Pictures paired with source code
[Start of section]

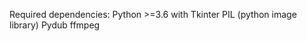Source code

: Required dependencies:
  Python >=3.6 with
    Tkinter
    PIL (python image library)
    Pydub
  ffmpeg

[End of section]
[Start of section]

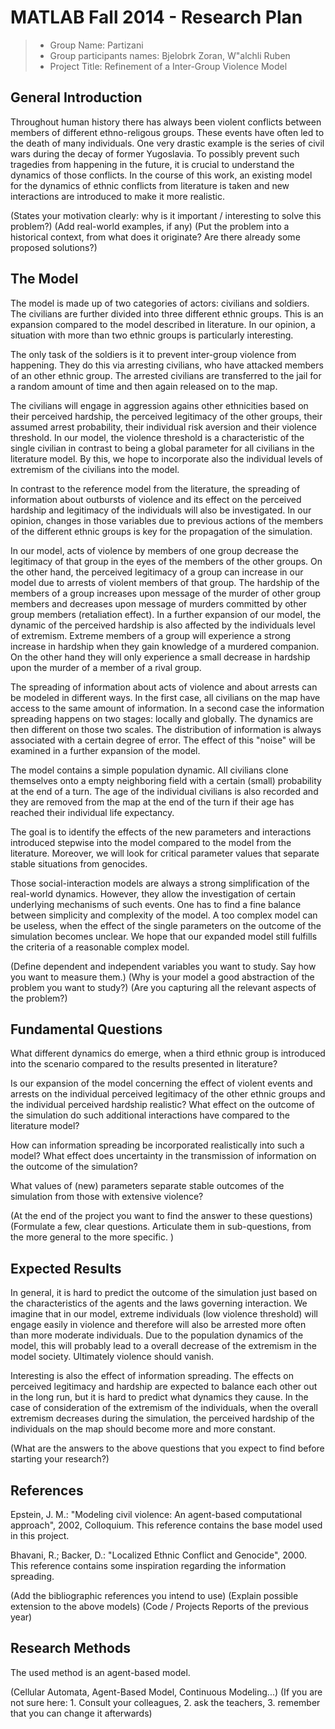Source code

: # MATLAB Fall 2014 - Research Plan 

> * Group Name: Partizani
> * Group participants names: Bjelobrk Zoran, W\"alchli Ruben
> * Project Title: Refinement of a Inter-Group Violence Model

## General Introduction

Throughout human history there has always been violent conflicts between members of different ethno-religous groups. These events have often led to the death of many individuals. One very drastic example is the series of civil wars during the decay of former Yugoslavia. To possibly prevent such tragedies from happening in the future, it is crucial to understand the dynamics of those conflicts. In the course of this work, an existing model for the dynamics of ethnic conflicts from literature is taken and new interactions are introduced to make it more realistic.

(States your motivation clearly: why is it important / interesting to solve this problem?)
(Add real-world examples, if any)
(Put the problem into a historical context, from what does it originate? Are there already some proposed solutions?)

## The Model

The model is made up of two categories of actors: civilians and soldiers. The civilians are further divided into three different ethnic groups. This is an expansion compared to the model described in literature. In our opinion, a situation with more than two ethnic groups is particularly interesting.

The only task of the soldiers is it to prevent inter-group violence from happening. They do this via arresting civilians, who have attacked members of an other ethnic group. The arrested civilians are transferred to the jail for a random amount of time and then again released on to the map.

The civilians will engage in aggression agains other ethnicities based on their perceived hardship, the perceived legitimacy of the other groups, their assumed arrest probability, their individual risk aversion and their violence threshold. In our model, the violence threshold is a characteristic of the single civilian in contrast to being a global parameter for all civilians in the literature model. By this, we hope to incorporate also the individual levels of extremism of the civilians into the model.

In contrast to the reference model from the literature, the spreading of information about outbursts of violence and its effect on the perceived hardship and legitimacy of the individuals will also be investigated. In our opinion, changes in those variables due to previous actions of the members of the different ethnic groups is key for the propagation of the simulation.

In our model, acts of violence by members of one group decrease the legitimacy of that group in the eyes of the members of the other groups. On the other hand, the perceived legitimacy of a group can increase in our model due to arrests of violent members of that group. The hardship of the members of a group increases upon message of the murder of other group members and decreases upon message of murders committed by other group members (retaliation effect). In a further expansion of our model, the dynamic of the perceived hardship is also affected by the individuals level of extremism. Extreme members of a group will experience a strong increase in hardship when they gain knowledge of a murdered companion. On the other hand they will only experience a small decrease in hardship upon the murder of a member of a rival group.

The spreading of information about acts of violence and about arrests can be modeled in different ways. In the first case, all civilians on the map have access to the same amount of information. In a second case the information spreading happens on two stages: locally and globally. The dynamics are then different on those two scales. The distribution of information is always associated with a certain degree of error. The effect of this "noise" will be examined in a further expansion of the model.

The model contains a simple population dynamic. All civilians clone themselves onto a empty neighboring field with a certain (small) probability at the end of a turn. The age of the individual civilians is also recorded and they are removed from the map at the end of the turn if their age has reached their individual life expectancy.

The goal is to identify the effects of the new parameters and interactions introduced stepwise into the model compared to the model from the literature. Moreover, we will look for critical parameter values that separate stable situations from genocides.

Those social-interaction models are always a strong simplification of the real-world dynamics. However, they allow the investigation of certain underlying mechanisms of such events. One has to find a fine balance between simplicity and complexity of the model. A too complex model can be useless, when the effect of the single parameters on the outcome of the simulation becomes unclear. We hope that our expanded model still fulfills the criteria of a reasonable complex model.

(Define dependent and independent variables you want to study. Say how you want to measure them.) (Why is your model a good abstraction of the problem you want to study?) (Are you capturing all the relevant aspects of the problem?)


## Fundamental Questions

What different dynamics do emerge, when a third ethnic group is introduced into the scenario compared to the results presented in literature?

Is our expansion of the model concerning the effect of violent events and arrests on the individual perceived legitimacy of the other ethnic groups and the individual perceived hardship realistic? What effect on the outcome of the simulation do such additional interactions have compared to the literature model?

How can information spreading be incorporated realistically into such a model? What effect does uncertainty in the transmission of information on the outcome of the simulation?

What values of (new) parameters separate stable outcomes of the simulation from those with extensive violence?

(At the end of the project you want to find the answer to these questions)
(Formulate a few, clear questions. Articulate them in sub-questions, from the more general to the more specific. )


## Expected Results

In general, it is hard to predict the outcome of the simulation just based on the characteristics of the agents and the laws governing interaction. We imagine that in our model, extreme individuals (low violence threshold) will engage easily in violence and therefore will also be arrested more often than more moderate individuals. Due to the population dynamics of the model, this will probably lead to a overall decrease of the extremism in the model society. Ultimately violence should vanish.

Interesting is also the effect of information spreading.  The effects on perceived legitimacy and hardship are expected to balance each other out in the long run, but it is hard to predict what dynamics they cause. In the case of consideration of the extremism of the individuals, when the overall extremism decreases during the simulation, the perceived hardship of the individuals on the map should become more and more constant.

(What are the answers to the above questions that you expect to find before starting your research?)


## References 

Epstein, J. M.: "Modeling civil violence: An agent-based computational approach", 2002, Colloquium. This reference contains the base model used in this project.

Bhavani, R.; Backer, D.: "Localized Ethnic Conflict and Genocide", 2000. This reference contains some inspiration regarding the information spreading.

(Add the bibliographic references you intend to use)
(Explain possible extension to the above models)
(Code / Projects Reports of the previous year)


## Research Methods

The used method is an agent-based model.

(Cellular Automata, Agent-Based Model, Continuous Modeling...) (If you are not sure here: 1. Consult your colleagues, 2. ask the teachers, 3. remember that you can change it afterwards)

[End of section]
[Start of section]

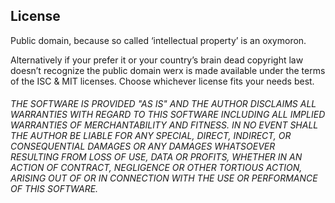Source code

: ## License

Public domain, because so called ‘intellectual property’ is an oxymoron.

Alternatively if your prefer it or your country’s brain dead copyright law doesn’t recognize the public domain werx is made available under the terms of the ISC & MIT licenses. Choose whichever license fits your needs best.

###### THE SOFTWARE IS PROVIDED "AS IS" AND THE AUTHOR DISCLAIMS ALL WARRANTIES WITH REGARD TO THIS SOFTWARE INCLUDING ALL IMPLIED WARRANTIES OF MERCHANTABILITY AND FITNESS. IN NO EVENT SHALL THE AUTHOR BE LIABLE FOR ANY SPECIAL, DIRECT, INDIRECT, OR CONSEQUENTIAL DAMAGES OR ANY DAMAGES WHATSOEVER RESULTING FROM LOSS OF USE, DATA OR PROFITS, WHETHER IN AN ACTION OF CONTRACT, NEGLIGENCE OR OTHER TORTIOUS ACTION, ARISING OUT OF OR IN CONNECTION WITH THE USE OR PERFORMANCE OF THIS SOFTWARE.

[End of section]

**What you need to do**
If a line above includes the string "Modeling", pick it out.

**Task solution**
Epstein, J. M.: "Modeling civil violence: An agent-based computational approach", 2002, Colloquium. This reference contains the base model used in this project.
(Cellular Automata, Agent-Based Model, Continuous Modeling...) (If you are not sure here: 1. Consult your colleagues, 2. ask the teachers, 3. remember that you can change it afterwards)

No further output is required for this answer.